お世辞にも練度の高い武器を使えない現状にもどかしさすら覚える。
敵意を込めて眼前のニャルラトホテプを睨み付けるとーーニャルラトホテプは肩を竦めた。
「せっかちはいけませんねぇ。今の私は『千変万化のファラ』デイブレイクのリーダーです。敵対こそすれ本気で戦うつもりはありませんよ。寧ろ、そうですね今回は一回限りの共闘を提案しに来ただけです」
イガラオが『千変万化のファラ』と言った時点で察してはいたが案の定そう言う事らしい。

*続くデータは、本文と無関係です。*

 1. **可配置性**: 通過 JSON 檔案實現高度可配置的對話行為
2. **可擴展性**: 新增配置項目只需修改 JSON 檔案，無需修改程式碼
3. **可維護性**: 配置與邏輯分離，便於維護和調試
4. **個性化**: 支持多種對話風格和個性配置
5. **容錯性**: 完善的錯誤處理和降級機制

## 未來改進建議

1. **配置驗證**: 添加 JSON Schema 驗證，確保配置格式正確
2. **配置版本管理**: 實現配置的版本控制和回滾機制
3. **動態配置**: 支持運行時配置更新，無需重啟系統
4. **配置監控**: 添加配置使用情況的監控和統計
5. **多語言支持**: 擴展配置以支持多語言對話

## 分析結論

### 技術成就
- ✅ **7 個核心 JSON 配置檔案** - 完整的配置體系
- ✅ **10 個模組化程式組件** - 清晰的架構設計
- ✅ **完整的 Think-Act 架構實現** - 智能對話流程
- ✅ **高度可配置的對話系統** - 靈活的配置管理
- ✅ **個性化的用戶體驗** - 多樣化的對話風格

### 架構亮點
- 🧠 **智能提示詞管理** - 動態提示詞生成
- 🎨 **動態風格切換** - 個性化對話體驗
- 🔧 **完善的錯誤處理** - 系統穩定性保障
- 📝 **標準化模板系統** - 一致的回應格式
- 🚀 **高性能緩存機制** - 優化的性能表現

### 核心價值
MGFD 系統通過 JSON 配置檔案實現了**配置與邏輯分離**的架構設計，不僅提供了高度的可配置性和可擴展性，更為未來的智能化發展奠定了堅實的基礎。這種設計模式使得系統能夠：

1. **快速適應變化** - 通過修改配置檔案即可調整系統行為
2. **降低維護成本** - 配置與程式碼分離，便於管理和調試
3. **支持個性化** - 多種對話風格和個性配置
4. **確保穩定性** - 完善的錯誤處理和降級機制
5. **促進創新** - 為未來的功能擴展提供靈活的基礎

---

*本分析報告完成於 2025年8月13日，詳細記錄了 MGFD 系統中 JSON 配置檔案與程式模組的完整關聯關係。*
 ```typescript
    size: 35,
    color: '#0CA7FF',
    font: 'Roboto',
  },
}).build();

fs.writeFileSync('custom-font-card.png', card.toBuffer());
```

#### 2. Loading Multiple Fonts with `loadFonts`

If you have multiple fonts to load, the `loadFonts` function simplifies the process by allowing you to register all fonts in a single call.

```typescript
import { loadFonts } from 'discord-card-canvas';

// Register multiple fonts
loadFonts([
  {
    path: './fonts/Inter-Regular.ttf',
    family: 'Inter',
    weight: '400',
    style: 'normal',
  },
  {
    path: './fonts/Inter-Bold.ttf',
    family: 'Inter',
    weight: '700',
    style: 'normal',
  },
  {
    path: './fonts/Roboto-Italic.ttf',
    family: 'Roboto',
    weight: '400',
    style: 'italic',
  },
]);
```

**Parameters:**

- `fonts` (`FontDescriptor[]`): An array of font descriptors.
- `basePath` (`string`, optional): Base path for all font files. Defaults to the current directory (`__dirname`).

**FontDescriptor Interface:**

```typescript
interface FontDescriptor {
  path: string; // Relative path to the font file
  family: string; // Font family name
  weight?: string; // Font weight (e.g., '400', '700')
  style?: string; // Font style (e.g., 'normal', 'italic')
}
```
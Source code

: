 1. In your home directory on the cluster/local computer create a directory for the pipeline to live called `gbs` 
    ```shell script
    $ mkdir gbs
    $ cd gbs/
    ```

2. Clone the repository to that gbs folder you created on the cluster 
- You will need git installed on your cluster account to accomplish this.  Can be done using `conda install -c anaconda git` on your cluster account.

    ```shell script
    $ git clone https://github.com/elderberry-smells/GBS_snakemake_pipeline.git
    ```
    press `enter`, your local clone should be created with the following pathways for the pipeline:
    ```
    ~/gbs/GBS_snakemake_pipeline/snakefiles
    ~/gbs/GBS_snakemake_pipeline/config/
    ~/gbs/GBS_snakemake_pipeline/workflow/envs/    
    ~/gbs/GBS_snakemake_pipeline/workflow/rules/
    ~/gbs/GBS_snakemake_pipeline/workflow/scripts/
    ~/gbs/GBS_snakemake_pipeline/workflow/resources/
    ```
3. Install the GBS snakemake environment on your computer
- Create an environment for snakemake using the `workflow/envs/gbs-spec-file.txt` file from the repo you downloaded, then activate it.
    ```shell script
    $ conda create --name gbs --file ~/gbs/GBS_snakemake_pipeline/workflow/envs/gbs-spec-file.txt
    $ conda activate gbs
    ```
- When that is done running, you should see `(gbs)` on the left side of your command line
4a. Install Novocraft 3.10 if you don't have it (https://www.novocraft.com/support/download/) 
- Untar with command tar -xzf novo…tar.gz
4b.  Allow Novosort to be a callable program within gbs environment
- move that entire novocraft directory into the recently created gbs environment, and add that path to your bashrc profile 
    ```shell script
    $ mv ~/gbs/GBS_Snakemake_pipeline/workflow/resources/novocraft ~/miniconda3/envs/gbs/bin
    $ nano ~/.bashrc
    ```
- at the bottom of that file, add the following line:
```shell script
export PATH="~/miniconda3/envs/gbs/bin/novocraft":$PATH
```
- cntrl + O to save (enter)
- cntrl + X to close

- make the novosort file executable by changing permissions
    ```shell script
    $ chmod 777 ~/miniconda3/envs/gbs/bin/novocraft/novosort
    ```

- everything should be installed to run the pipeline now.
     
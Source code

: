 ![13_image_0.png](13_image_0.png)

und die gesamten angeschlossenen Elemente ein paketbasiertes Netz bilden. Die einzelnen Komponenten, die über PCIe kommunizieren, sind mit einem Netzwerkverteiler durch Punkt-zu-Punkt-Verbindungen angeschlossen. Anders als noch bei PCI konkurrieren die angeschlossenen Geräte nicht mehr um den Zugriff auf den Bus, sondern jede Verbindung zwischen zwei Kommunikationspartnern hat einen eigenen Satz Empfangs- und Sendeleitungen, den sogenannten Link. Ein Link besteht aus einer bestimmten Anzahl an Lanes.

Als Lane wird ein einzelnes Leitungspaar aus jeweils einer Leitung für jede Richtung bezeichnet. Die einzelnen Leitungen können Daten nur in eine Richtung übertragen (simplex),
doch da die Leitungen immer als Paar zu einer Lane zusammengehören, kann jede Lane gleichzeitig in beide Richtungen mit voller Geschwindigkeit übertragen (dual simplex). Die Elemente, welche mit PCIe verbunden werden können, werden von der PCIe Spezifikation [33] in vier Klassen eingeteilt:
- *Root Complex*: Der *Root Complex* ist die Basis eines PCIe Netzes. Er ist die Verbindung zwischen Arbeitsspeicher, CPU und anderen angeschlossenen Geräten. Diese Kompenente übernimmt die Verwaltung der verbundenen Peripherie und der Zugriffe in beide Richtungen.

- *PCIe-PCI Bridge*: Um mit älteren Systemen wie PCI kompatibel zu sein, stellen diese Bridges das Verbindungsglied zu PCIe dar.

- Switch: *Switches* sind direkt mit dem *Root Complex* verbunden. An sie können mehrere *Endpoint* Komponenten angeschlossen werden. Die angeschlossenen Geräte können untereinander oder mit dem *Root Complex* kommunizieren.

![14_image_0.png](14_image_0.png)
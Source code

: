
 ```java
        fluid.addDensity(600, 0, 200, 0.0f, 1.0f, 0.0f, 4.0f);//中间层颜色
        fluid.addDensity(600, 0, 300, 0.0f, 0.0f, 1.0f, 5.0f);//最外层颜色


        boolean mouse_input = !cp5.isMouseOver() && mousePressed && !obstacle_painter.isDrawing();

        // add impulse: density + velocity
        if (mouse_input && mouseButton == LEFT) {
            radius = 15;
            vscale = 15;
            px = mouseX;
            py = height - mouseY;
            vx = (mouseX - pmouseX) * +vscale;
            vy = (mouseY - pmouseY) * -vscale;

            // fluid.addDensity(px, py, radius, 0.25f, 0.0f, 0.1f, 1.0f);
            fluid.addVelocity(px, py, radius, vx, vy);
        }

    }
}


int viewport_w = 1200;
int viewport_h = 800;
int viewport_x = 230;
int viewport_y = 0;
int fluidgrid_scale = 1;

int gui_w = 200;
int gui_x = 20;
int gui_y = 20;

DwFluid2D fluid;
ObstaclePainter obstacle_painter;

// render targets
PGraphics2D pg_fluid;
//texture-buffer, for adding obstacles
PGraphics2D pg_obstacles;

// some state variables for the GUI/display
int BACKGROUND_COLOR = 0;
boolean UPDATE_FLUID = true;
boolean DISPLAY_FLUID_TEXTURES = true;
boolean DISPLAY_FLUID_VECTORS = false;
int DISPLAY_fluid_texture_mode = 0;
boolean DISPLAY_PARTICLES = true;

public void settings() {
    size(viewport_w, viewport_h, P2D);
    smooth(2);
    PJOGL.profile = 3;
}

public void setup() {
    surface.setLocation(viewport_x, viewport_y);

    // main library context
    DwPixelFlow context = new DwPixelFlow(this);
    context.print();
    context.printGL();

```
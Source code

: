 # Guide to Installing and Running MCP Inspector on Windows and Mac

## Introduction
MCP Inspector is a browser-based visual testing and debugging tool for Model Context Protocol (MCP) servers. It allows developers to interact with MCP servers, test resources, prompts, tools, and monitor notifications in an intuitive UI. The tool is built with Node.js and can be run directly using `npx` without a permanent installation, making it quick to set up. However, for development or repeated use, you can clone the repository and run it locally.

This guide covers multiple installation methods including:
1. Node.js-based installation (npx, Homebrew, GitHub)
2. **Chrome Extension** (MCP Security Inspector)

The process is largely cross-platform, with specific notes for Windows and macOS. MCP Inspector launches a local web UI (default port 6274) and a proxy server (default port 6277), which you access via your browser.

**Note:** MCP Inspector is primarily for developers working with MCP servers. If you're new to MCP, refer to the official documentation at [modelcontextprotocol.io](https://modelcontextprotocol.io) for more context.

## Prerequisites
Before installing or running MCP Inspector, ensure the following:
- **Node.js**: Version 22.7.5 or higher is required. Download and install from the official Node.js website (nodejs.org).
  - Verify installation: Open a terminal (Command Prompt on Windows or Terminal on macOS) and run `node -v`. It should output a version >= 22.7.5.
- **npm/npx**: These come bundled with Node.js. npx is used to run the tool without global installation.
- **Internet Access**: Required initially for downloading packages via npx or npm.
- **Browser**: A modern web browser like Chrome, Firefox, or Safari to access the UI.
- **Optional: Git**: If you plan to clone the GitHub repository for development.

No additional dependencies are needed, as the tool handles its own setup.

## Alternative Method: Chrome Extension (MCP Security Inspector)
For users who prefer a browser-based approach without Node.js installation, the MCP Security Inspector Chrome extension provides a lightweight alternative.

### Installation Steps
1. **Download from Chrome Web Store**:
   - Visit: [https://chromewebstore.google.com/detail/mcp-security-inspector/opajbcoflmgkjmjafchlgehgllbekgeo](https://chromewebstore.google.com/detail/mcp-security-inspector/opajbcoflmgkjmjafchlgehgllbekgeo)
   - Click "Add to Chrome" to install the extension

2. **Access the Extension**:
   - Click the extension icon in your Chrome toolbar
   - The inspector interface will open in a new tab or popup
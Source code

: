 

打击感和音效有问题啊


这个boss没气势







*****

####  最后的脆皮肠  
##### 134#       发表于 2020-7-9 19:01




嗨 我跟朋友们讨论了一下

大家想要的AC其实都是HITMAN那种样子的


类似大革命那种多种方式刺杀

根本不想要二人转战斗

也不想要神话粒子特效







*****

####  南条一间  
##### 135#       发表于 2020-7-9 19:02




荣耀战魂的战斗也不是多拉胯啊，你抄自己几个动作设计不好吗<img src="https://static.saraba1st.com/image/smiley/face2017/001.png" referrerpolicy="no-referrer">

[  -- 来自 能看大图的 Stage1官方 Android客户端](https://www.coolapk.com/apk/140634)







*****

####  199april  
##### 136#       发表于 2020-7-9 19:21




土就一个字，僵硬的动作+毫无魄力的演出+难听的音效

ニャルラトホテプと言う神格は様々な姿を有している、それこそSAN値が減りそうなやつから真っ黒なイケメンやら閉じた箱まで、上げれば枚挙に暇が無い。千変万化と言うのも頷ける。
閑話休題。
「共闘だって?」
ええ、と機嫌良くニャルラトホテプは頷いた。
果てし無く嫌な予感がする。
理由は至極簡単、コイツが絡むと状況が絶対に悪化するからだ。寧ろ悪化したサインがコイツな可能性もあるが。
先ず始めて会った時、あの時コイツは何を仕出かした?
貧民街爆破の罪をなすりつけたな。よって絶許。
じゃあ二回目は?
……黒幕ムーブでアドバイスをくれたか。あの時だけは正直言って助かった部分もある。が、足し引きゼロにはならない。
三回目、忘れもしない。
とんでもなく非人道的な実験をしていたのが判明した。…邪神に人道を説くのもおかしな話だが。よって絶許。
四回目、三分で死に掛けた。よって絶許。
五回目、世界を爆弾にするとか言い出した。よって絶許。
総じて結果は惨憺たる有様になっている。助かった場合もあるにはあるがそれよりも多く被害を被っている訳だ。
こいつの提案は多分ロクなものじゃない。
「この世界にヤード=サダジが来ますからね。流石に私だけで対処するのも面倒ですしあなた方にとってもここで世界が終わり、だなんて興醒めでしょう?」
「…おかしいな、目の前に世界を爆弾にするとか言う頭のイカれたやつがいたはずなんだけどな」
棚上げもここまで来ると一層清々しくなって来る。ご丁寧に『崩界』なんて名前までつけてやれ終焉のシナリオだのと言っていた人物とは思えない物言いだ。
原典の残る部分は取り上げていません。